Und der war jetzt quasi der Herrscher der Stadt… und der Republik.

Er und sein wieder eingesetzter Mitkonsul nutzten die Schockstarre, die Anordnungen des Sulpicius zu annullieren, und ein paar Gesetze zu beschließen, die ganz im optimatischen Sinne waren. So wurde eine seit der Gracchenzeit ausgesetzte Regel wieder eingesetzt, daß der Volksversammlung kein Antrag mehr vorgelegt werden durfte, der nicht zuvor vom Senat abgesegnet worden war.

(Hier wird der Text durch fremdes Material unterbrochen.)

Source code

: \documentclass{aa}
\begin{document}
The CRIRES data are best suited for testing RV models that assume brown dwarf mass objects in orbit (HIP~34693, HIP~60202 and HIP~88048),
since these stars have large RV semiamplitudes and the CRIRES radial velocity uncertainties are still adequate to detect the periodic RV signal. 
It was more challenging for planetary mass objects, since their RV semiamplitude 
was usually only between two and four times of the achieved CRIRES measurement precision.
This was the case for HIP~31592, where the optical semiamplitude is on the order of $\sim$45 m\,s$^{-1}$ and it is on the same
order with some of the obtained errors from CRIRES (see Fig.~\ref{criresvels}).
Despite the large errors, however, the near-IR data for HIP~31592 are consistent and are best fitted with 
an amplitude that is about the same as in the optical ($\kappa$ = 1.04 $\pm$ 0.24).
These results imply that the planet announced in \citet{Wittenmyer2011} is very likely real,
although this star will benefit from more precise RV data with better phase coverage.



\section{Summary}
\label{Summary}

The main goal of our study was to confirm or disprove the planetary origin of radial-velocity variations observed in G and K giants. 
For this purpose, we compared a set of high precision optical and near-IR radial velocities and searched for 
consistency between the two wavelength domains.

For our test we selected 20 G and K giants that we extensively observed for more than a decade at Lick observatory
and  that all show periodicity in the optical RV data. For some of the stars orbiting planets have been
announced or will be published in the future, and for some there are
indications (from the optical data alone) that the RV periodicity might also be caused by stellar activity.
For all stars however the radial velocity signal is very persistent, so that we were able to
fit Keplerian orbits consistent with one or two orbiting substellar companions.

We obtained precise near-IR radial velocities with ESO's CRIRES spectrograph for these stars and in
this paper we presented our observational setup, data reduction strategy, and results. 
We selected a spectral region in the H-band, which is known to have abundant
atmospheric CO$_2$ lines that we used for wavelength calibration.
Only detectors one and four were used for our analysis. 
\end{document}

Auch durfte der damit entmachtete Volkstribun keine tribus- Versammlung (als Alternative zur regulären Volksversammlung) zur Verabschiedung von Gesetzen verwenden. Stattdessen wurde ein nach Vermögensklassen hierarchisch aufgebautes Gremium mit der Legislative beauftragt. Weitere, im Detail nicht überlieferte Maßnahmen kamen hinzu, darunter vermutlich auch eine Einschränkung des Veto- Rechts für den Volkstribun. Auch gegen die Erpreßbarkeit verschuldeter Senatoren ging der Cornelier vor, indem er einen Höchstzinssatz von 12% pro Jahr festsetzte.

Immerhin wurde die Zusammensetzung des Gerichtshofs nicht angetastet, und sogar der alte Plan des Marcus Livius Drusus, die Anzahl der Senatoren zu verdoppeln, wurde ausgeführt. Aber dahinter steckte eben die Absicht, die Zahl der Ritter selbst zu verringern.

Alles in allem sollten diese Verordnungen eine Stärkung des Senats und der Entmachtung des Volkstribunen dienen. Doch dem stand ausgerechnet einer entgegen, nämlich Sulla selbst: Dadurch, daß er diese Verordnungen der Republik ganz einfach aufoktroyierte, entmündigte er faktisch den Senat.